In ogni caso, poi, qualsiasi siano i criteri che consentono nell’ambito del giudizio amministrativo di rinvenire o negare la presenza in una offerta presentata nell’ambito di una gara pubblica di un “utile economico”, la declaratoria giudiziale di illegittimità della valutazione di congruità, non potendo il giudice amministrativo effettuare una diretta verifica dell’offerta, è subordinata all’accertamento che l’organo competente, nel rendere il giudizio di sua competenza, sia incorso in un macroscopico errore o in un evidente difetto di istruttoria, condizione che la sentenza non ha riscontrato, sicchè è priva di qualsiasi fondamento la pretesa dell’appellante che il Tar dovesse aderire alla tesi esposta nei motivi aggiunti solo perché le relative censure, in quanto proposte in esito all’accesso agli atti, erano più specifiche di quelle introdotte con il ricorso.

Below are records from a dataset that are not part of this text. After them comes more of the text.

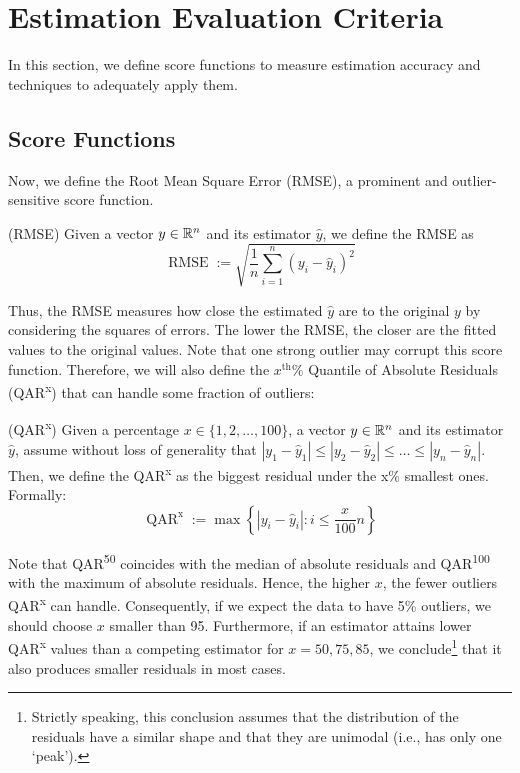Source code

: \section{Estimation Evaluation Criteria}{ \label{sec:general_methods}
	In this section, we define score functions to measure estimation accuracy and techniques to adequately apply them. 

	\subsection{Score Functions}\label{sec:scorefun}
	    Now, we define the Root Mean Square Error (RMSE), a prominent and outlier-sensitive score function.
	    \begin{definition}(RMSE)\label{def:rmse}
		Given a vector $y\in \mathbb{R}^n$ and its estimator $\hat y$, we define the RMSE as
		\begin{equation}
			\label{eq:rmse}
			 \operatorname{RMSE}:=\sqrt{\frac{1}{n}\sum_{i=1}^n (y_i - \hat y_i)^2}
		\end{equation}
		\end{definition}
		Thus, the RMSE measures how close the estimated $\hat y$ are to the original $y$ by considering the squares of errors. The lower the RMSE, the closer are the fitted values to the original values. Note that one strong outlier may corrupt this score function. Therefore, we will also define the $x^\text{th}\%$ Quantile of Absolute Residuals (QAR\textsuperscript{x}) that can handle some fraction of outliers:
		\begin{definition} (QAR\textsuperscript{x}) \label{def:qar}
		    Given a percentage $x\in \{1,2,\dots,100\}$, a vector $y\in \mathbb{R}^n$ and its estimator $\hat y$, assume without loss of generality that $|y_1-\hat y_1|\leq |y_2-\hat y_2|\leq \dots \leq |y_n-\hat y_n|$. Then, we define the QAR\textsuperscript{x} as the biggest residual under the x\% smallest ones. Formally:  
		    \begin{equation}
		        \operatorname{QAR}^{\text{x}}:=\max \left\{|y_i-\hat y_i|:i\leq \frac{x}{100}n \right\}
		    \end{equation}
		\end{definition}
		Note that QAR\textsuperscript{50} coincides with the median of absolute residuals and QAR\textsuperscript{100} with the maximum of absolute residuals. Hence, the higher $x$, the fewer outliers QAR\textsuperscript{x} can handle. Consequently, if we expect the data to have 5\% outliers, we should choose $x$ smaller than 95. Furthermore, if an estimator attains lower QAR\textsuperscript{x} values than a competing estimator for $x=50,75,85$, we conclude\footnote{Strictly speaking, this conclusion assumes that the distribution of the residuals have a similar shape and that they are unimodal (i.e., has only one `peak').} that it also produces smaller residuals in most cases.  
		
}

7.3. Del resto, anche in questa sede, la specificità della ricostruzione spesa in appello non si traduce nella sua fondatezza.
L’intera logica su cui basa la tesi dell’inattendibilità dell’offerta dell’aggiudicataria è fondata su una evenienza specifica: il riscatto dei nuovi siti da parte della stazione appaltante.

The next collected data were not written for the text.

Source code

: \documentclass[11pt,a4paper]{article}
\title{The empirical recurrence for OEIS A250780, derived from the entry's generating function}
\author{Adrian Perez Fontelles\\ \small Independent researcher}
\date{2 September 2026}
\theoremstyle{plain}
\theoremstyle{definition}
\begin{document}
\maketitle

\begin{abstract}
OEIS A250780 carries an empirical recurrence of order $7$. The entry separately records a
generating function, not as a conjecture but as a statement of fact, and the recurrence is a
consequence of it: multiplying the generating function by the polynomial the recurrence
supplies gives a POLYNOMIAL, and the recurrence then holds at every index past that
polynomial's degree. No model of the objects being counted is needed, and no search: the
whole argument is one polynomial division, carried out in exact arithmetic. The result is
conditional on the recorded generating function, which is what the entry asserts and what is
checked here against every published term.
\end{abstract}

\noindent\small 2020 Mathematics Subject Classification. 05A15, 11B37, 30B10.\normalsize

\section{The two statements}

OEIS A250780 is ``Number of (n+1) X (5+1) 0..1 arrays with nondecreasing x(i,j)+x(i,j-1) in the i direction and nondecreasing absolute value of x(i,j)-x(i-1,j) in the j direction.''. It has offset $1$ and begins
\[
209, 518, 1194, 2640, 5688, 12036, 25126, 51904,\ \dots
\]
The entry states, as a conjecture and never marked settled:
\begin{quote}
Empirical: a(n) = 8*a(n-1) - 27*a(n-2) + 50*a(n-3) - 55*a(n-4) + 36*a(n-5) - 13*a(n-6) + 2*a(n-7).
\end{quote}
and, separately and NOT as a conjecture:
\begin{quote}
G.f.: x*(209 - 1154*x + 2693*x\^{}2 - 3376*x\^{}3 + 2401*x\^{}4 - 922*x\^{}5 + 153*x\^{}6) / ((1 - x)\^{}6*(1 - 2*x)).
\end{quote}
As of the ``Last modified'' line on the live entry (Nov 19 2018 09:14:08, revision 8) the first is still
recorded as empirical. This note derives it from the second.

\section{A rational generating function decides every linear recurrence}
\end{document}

Ora, non può essere posto in dubbio che il riscatto, come correttamente osservato dal Tar, costituisca una mera eventualità.
Infatti, la legge di gara (par. 3.1 del disciplinare), con norma ribadita dal capitolato speciale, prevede che alla scadenza contrattuale l’Amministrazione “avrà facoltà” di riscattare a costo zero in tutto o in parte i nuovi siti.

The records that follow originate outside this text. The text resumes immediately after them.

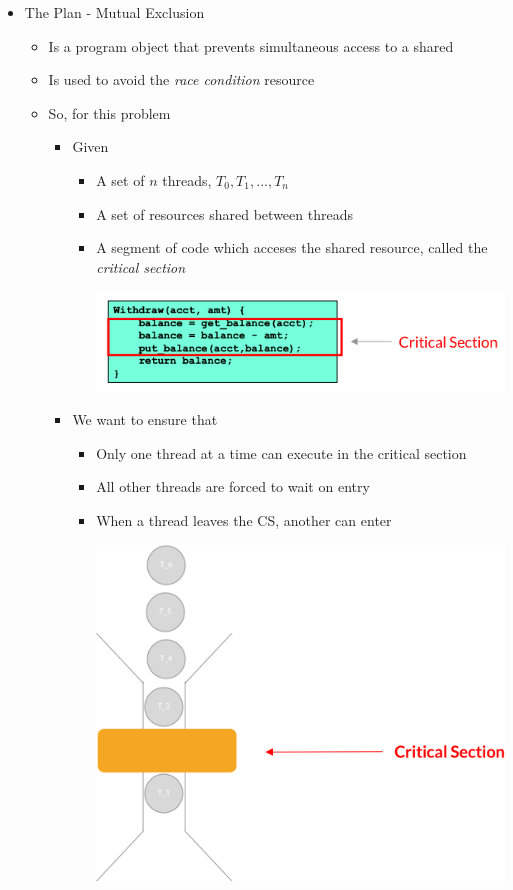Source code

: \documentclass[12pt]{article}
\begin{document}
\begin{itemize}
    \item The Plan - Mutual Exclusion
    \begin{itemize}
        \item Is a program object that prevents simultaneous access to a shared
        \item Is used to avoid the \textit{race condition}
        resource
        \item So, for this problem
        \begin{itemize}
            \item Given

            \begin{itemize}
                \item A set of $n$ threads, $T_0, T_1, ... , T_n$
                \item A set of resources shared between threads
                \item A segment of code which acceses the shared resource, called
                the \textit{critical section}

                \begin{center}
                \includegraphics[width=0.7\linewidth]{images/week_2_notes_2_5.png}
                \end{center}
            \end{itemize}

            \item We want to ensure that

            \begin{itemize}
                \item Only one thread at a time can execute in the critical section
                \item All other threads are forced to wait on entry
                \item When a thread leaves the CS, another can enter


                \begin{center}
                \includegraphics[width=0.5\linewidth]{images/week_2_notes_2_6.png}
                \end{center}
            \end{itemize}
        \end{itemize}
    \end{itemize}


\end{itemize}
\end{document}

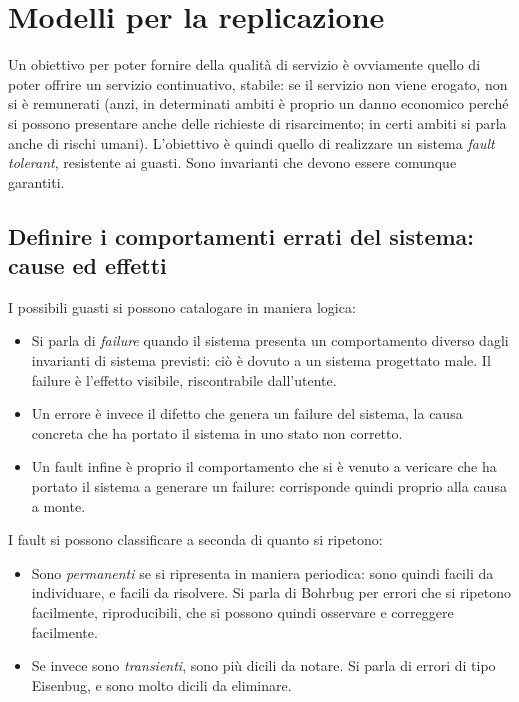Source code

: \section{Modelli per la replicazione}
Un obiettivo per poter fornire della qualità di servizio è ovviamente quello di poter offrire un servizio continuativo,
stabile: se il servizio non viene erogato, non si è remunerati (anzi, in determinati ambiti è proprio un danno economico
perché si possono presentare anche delle richieste di risarcimento; in certi ambiti si parla anche di rischi umani).
L'obiettivo è quindi quello di realizzare un sistema \textit{fault tolerant}, resistente ai guasti. Sono invarianti che
devono essere comunque garantiti.
\subsection{Definire i comportamenti errati del sistema: cause ed effetti}
I possibili guasti si possono catalogare in maniera logica:
\begin{itemize}
 \item Si parla di \textit{failure} quando il sistema presenta un comportamento diverso dagli invarianti di sistema
previsti: ciò è dovuto a un sistema progettato male. Il failure è l'effetto visibile, riscontrabile dall'utente.
 \item Un errore è invece il difetto che genera un failure del sistema, la causa concreta che ha portato il sistema 
 in uno stato non corretto.
 \item Un fault infine è proprio il comportamento che si è venuto a vericare che ha portato il sistema a generare un
 failure: corrisponde quindi proprio alla causa a monte.
\end{itemize}
I fault si possono classificare a seconda di quanto si ripetono:
\begin{itemize}
 \item Sono \textit{permanenti} se si ripresenta in maniera periodica: sono quindi facili da individuare, e facili da
 risolvere. Si parla di Bohrbug per errori che si ripetono facilmente, riproducibili, che si possono quindi osservare
 e correggere facilmente.
 \item Se invece sono \textit{transienti}, sono più dicili da notare. Si parla di errori di tipo Eisenbug, e sono molto
 dicili da eliminare.
\end{itemize}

Detta eventualità non può essere trasformata in certezza, e neanche in “alta probabilità”, come fa l’appellante, per il solo fatto che nella risposta al quesito n. 2 dei “Secondi Chiarimenti”, la stazione appaltante abbia specificato di aver considerato la possibilità del riscatto nella quantificazione economica della base d’asta: infatti non d’altro si tratta che della mera illustrazione dell’insuscettibilità della facoltà, se in concreto esercitata dalla stazione appaltante, di incidere negativamente sull’equilibrio tra il quadro esigenziale riflesso nella lex specialis e la commisurazione del valore della prestazione nella stessa assunta, essendo stata anche l’opzione in parola considerata nella fase di predisposizione dei parametri della gara, ciò che, del resto, per la stazione appaltante è attività doverosa.
Si rammenta infatti che la giurisprudenza ha sottolineato che la corretta determinazione della base d’asta, da effettuarsi facendo riferimento a criteri verificabili e acquisendo elementi di conoscenza attendibili, verificabili in sede giudiziale nell’ambito dello scrutinio sul rapporto prestazioni/costo dell’appalto, scongiura il rischio dell’alterazione della concorrenza rinveniente da calcoli arbitrari o manifestamente sproporzionati e garantisce, anche precedentemente alla fase di scelta del contraente, la qualità delle utilità che l’amministrazione intende assicurarsi (Cons. Stato, VI, 28 settembre 2020, n. 5634; III, 24 settembre 2019, n. 6355; 10 maggio 2017, n. 2168; V, 28 agosto 2017, n. 4081).
Ne deriva che il predetto chiarimento non può costituire la via per pervenire a una interpretazione del par. 3.1 del disciplinare in evidente contrasto con la reale portata della relativa norma, e ciò tenendo conto sia del suo specifico contenuto che, ulteriormente, dei limiti insiti nei chiarimenti, i quali, come noto, se costituiscono una sorta di interpretazione autentica, con cui l’amministrazione chiarisce la propria volontà provvedimentale nell’ipotesi che essa sia in un primo momento poco intelligibile, precisando e meglio delucidando le previsioni della lex specialis, e, in quanto tali, per quanto non vincolanti, sono destinati a orientare i comportamenti degli interessati non potendo essere considerati tamquam non essent, non possono mai tradursi in una modifica delle regole di gara, che sarebbe illegittima (tra tante, Cons. Stato, V, 27 ottobre 2022, n. 9249; 2 marzo 2022, n. 1486; III, 22 gennaio 2014, n. 290; IV, 21 gennaio 2013, n. 341).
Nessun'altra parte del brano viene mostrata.